Cash from a credit card?

A credit card cash advance is probably better terms than a payday loan. Cash advances, even with fees to withdraw the money are generally in the 30-40% APR range. Payday loans can be in the 400% APR range (per the FTC).

Of course, both options are designed to bleed you dry and generally make financial problems worth rather than better. Bone marrow is probably the best option :slight_smile:

Apparently (from what I heard on a recent podcast of NPR’s “Planet Money”) until recently you used to be able to order Presidential dollar coins from the US Mint by credit card, this would have been a way to get cash without doing a “cash advance”.

(They stopped allowing such purchases by credit card because a people were regularly buying hundreds or thousands of dollars in coins using credit cards that award frequent flier points for dollars spent, then just depositing them in the bank and paying off their bill.)

Why to banks do the higher/immediate interest thing for cash?

  1. because they can
  2. because they’re not collecting merchant fees for the cash like they would if you made a purchase: if you spend 200 dollars at Wal-Mart, the bank gets several dollars from Wal-Mart. If you get a 200 dollar cash advance, the bank would get nothing otherwise.

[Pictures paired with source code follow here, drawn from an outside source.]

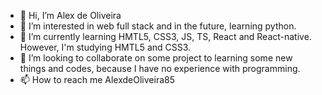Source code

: - 👋 Hi, I’m Alex de Oliveira
- 👀 I’m interested in web full stack and in the future, learning python.
- 🌱 I’m currently learning HMTL5, CSS3, JS, TS, React and React-native. However, I'm studying HMTL5 and CSS3.
- 💞️ I’m looking to collaborate on some project to learning some new things and codes, because I have no experience with programming. 
- 📫 How to reach me AlexdeOliveira85

<!---
AlexdeOliveira85/AlexdeOliveira85 is a ✨ special ✨ repository because its `README.md` (this file) appears on your GitHub profile.
You can click the Preview link to take a look at your changes.
--->
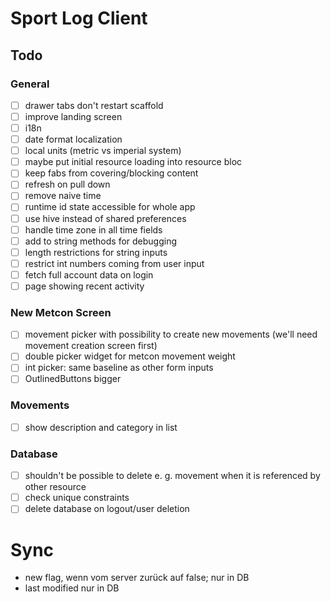 
# Sport Log Client

## Todo

### General
* [ ] drawer tabs don't restart scaffold
* [ ] improve landing screen
* [ ] i18n
* [ ] date format localization
* [ ] local units (metric vs imperial system)
* [ ] maybe put initial resource loading into resource bloc
* [ ] keep fabs from covering/blocking content
* [ ] refresh on pull down
* [ ] remove naive time
* [ ] runtime id state accessible for whole app
* [ ] use hive instead of shared preferences
* [ ] handle time zone in all time fields
* [ ] add to string methods for debugging
* [ ] length restrictions for string inputs
* [ ] restrict int numbers coming from user input
* [ ] fetch full account data on login
* [ ] page showing recent activity

### New Metcon Screen
* [ ] movement picker with possibility to create new movements (we'll need movement creation screen first)
* [ ] double picker widget for metcon movement weight
* [ ] int picker: same baseline as other form inputs
* [ ] OutlinedButtons bigger

### Movements
* [ ] show description and category in list

### Database
* [ ] shouldn't be possible to delete e. g. movement when it is referenced by other resource
* [ ] check unique constraints
* [ ] delete database on logout/user deletion

# Sync
* new flag, wenn vom server zurück auf false; nur in DB
* last modified nur in DB

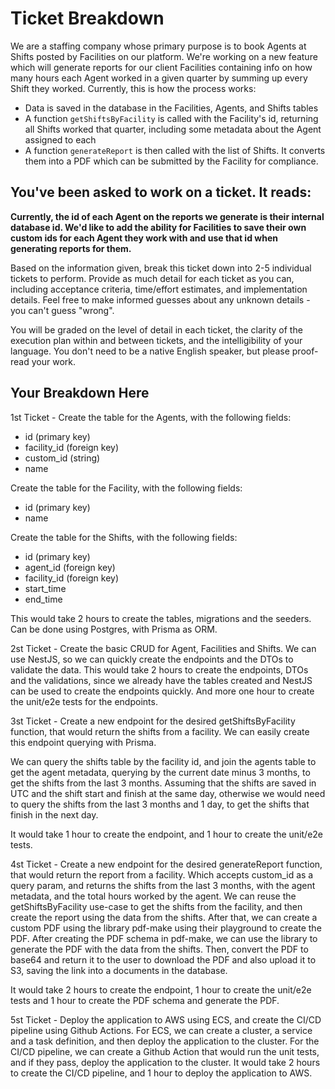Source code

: # Ticket Breakdown
We are a staffing company whose primary purpose is to book Agents at Shifts posted by Facilities on our platform. We're working on a new feature which will generate reports for our client Facilities containing info on how many hours each Agent worked in a given quarter by summing up every Shift they worked. Currently, this is how the process works:

- Data is saved in the database in the Facilities, Agents, and Shifts tables
- A function `getShiftsByFacility` is called with the Facility's id, returning all Shifts worked that quarter, including some metadata about the Agent assigned to each
- A function `generateReport` is then called with the list of Shifts. It converts them into a PDF which can be submitted by the Facility for compliance.

## You've been asked to work on a ticket. It reads:

**Currently, the id of each Agent on the reports we generate is their internal database id. We'd like to add the ability for Facilities to save their own custom ids for each Agent they work with and use that id when generating reports for them.**


Based on the information given, break this ticket down into 2-5 individual tickets to perform. Provide as much detail for each ticket as you can, including acceptance criteria, time/effort estimates, and implementation details. Feel free to make informed guesses about any unknown details - you can't guess "wrong".


You will be graded on the level of detail in each ticket, the clarity of the execution plan within and between tickets, and the intelligibility of your language. You don't need to be a native English speaker, but please proof-read your work.

## Your Breakdown Here

1st Ticket -
Create the table for the Agents, with the following fields:
- id (primary key)
- facility_id (foreign key)
- custom_id (string)
- name

Create the table for the Facility, with the following fields:
- id (primary key)
- name

Create the table for the Shifts, with the following fields:
- id (primary key)
- agent_id (foreign key)
- facility_id (foreign key)
- start_time
- end_time

This would take 2 hours to create the tables, migrations and the seeders.
Can be done using Postgres, with Prisma as ORM.

2st Ticket -
Create the basic CRUD for Agent, Facilities and Shifts.
We can use NestJS, so we can quickly create the endpoints and the DTOs to validate the data.
This would take 2 hours to create the endpoints, DTOs and the validations, since we already have the tables created and NestJS can be used to create the endpoints quickly.
And more one hour to create the unit/e2e tests for the endpoints.

3st Ticket -
Create a new endpoint for the desired getShiftsByFacility function, that would return the shifts from a facility.
We can easily create this endpoint querying with Prisma.

We can query the shifts table by the facility id, and join the agents table to get the agent metadata, querying by the current date minus 3 months, to get the shifts from the last 3 months. Assuming that the shifts are saved in UTC and the shift start and finish at the same day, otherwise we would need to query the shifts from the last 3 months and 1 day, to get the shifts that finish in the next day.

It would take 1 hour to create the endpoint, and 1 hour to create the unit/e2e tests.

4st Ticket -
Create a new endpoint for the desired generateReport function, that would return the report from a facility.
Which accepts custom_id as a query param, and returns the shifts from the last 3 months, with the agent metadata, and the total hours worked by the agent.
We can reuse the getShiftsByFacility use-case to get the shifts from the facility, and then create the report using the data from the shifts.
After that, we can create a custom PDF using the library pdf-make using their playground to create the PDF.
After creating the PDF schema in pdf-make, we can use the library to generate the PDF with the data from the shifts.
Then, convert the PDF to base64 and return it to the user to download the PDF and also upload it to S3, saving the link into a documents in the database.

It would take 2 hours to create the endpoint, 1 hour to create the unit/e2e tests and 1 hour to create the PDF schema and generate the PDF.

5st Ticket -
Deploy the application to AWS using ECS, and create the CI/CD pipeline using Github Actions.
For ECS, we can create a cluster, a service and a task definition, and then deploy the application to the cluster.
For the CI/CD pipeline, we can create a Github Action that would run the unit tests, and if they pass, deploy the application to the cluster.
It would take 2 hours to create the CI/CD pipeline, and 1 hour to deploy the application to AWS.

With the recent credit card reform act, payments in excess of the minimum now go to the highest-rate debt, which is a change that will (hopefully) help those folks who were stuck in “can’t pay down” hell because of the way payments were formerly applied.

Probably less important than the reasons mentioned above, but if interest was not charged on cash advances immediately, you could postpone paying your cards off forever - pay off credit card A with an advance from credit card B; wait a few days; pay off credit card B with an advance from credit card A; wait a few days days; repeat ad infinitum. That strategy doesn’t work if interest on cash advances accrues immediately.